**EXERCISE:**
From the entries that follow, gather each line holding the word "添加参数token".

━━ DATA SECTION

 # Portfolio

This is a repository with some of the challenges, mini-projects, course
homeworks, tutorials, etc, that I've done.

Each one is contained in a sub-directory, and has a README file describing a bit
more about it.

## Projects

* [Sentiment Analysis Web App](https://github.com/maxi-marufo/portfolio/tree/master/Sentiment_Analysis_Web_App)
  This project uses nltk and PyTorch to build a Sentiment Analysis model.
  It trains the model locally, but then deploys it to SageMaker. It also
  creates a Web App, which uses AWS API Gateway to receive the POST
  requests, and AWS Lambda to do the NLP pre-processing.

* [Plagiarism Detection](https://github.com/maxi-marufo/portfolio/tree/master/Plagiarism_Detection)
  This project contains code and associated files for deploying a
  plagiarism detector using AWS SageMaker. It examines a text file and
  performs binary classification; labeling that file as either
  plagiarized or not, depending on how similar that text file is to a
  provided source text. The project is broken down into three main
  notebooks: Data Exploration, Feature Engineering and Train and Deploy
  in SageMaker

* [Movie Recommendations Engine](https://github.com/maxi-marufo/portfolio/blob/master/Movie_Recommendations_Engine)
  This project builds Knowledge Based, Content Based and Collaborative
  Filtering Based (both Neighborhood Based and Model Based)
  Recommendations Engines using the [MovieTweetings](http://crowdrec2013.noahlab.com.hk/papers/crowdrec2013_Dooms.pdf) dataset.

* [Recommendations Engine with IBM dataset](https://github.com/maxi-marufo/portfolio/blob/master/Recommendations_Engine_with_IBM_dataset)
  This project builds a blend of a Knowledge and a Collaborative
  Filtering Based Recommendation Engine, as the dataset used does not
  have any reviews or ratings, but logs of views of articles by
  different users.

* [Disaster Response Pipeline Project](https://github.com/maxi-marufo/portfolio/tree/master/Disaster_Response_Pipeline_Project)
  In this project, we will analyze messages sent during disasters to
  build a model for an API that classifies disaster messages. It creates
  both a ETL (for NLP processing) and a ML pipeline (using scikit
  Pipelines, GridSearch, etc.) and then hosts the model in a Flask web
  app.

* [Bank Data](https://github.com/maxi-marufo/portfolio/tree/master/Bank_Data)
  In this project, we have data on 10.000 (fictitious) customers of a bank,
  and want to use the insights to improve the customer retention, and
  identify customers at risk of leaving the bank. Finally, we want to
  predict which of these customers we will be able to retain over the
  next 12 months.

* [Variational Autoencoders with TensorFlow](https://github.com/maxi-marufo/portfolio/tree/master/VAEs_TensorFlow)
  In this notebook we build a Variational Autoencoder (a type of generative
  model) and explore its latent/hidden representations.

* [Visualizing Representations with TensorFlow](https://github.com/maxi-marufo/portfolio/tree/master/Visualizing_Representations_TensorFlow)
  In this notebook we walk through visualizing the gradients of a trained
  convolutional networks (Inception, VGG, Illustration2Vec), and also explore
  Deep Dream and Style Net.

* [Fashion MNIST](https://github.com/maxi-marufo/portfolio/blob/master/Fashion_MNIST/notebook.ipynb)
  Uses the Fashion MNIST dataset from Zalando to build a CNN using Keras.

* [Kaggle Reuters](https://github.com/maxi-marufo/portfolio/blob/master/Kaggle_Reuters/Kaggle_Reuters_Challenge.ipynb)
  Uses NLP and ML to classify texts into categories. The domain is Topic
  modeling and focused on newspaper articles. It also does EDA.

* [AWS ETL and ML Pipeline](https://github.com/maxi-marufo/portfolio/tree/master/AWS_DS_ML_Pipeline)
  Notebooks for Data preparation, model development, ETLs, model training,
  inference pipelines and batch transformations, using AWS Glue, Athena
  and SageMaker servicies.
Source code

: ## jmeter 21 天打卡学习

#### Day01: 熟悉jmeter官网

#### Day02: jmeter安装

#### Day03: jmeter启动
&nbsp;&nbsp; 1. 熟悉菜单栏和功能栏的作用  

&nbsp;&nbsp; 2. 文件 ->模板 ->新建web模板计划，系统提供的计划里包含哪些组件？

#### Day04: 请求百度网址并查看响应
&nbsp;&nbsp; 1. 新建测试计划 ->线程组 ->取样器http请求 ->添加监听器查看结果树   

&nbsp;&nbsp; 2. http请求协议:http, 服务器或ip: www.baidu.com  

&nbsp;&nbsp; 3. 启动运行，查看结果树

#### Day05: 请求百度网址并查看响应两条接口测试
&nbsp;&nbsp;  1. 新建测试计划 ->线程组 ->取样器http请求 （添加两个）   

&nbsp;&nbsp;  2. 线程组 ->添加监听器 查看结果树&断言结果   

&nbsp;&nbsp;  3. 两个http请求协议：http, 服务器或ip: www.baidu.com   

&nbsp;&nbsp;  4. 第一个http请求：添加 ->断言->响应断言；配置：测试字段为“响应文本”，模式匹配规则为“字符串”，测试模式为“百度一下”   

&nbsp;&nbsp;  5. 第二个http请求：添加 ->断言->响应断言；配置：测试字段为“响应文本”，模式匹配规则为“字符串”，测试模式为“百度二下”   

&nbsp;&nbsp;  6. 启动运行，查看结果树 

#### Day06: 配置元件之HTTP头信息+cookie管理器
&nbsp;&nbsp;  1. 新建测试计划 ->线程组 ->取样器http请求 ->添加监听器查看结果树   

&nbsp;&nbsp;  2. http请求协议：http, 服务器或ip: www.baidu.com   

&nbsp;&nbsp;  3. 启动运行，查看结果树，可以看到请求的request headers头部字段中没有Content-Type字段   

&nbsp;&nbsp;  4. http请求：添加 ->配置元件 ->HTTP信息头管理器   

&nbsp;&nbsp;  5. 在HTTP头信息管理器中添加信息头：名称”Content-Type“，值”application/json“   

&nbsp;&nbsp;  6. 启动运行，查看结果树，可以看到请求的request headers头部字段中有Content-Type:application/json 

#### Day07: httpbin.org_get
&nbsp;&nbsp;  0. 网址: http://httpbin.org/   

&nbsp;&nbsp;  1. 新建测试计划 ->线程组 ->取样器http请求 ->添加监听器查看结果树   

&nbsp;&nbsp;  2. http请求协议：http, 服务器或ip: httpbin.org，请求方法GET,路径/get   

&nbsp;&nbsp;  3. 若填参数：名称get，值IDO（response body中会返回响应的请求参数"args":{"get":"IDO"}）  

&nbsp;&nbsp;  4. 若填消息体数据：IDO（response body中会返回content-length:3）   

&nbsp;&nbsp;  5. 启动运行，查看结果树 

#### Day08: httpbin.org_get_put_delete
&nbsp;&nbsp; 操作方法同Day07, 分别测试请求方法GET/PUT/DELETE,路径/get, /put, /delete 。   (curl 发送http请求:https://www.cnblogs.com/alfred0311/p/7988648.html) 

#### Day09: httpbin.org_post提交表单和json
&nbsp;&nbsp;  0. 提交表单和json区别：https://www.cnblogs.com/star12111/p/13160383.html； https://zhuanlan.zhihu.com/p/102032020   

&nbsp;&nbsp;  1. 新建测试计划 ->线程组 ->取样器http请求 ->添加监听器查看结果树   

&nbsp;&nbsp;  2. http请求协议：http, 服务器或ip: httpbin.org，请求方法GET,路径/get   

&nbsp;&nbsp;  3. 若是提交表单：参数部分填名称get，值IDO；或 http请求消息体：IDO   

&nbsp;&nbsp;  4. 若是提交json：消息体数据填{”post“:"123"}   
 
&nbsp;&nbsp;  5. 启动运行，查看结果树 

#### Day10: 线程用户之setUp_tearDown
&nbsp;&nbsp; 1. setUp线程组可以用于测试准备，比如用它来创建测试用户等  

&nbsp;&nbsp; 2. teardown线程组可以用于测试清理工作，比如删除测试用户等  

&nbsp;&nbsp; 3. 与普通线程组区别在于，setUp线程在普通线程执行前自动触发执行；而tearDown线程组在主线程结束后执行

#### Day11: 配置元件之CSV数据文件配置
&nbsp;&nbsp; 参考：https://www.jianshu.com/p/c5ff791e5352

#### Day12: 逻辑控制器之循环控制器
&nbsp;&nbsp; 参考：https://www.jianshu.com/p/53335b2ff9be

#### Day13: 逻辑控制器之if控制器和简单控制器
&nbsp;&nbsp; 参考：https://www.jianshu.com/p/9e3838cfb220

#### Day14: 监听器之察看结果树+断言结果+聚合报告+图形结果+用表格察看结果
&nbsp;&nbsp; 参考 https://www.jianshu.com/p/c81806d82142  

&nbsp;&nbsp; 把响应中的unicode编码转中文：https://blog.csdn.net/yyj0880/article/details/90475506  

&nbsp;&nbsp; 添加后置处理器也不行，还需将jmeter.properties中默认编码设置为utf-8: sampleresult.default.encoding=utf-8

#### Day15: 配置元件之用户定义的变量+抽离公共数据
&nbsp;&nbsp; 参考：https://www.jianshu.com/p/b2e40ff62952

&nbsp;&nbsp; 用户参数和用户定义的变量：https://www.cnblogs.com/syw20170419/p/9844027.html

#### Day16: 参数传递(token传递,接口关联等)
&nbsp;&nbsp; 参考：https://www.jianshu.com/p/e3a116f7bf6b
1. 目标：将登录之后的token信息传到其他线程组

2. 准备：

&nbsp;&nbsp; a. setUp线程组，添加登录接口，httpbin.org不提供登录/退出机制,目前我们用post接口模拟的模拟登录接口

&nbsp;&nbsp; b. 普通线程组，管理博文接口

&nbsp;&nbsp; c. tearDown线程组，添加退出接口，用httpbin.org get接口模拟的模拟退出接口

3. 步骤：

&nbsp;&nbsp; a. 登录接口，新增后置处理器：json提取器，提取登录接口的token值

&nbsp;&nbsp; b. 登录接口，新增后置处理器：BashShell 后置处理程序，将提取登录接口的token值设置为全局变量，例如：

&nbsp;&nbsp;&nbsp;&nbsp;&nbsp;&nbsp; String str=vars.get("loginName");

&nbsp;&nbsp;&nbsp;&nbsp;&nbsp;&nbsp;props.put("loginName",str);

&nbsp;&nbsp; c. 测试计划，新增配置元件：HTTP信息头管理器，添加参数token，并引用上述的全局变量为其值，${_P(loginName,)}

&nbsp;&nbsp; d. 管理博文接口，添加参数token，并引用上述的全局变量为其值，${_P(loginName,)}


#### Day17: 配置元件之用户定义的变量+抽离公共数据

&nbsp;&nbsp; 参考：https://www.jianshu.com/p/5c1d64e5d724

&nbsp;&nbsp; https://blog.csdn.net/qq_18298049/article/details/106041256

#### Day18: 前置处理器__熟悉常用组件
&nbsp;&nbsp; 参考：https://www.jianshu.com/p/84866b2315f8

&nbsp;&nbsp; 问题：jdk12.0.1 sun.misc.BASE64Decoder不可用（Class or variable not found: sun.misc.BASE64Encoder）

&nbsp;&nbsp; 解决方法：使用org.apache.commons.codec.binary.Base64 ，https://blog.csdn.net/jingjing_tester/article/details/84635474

━━━━

**SOLUTION FOR THIS TASK:**
&nbsp;&nbsp; c. 测试计划，新增配置元件：HTTP信息头管理器，添加参数token，并引用上述的全局变量为其值，${_P(loginName,)}
&nbsp;&nbsp; d. 管理博文接口，添加参数token，并引用上述的全局变量为其值，${_P(loginName,)}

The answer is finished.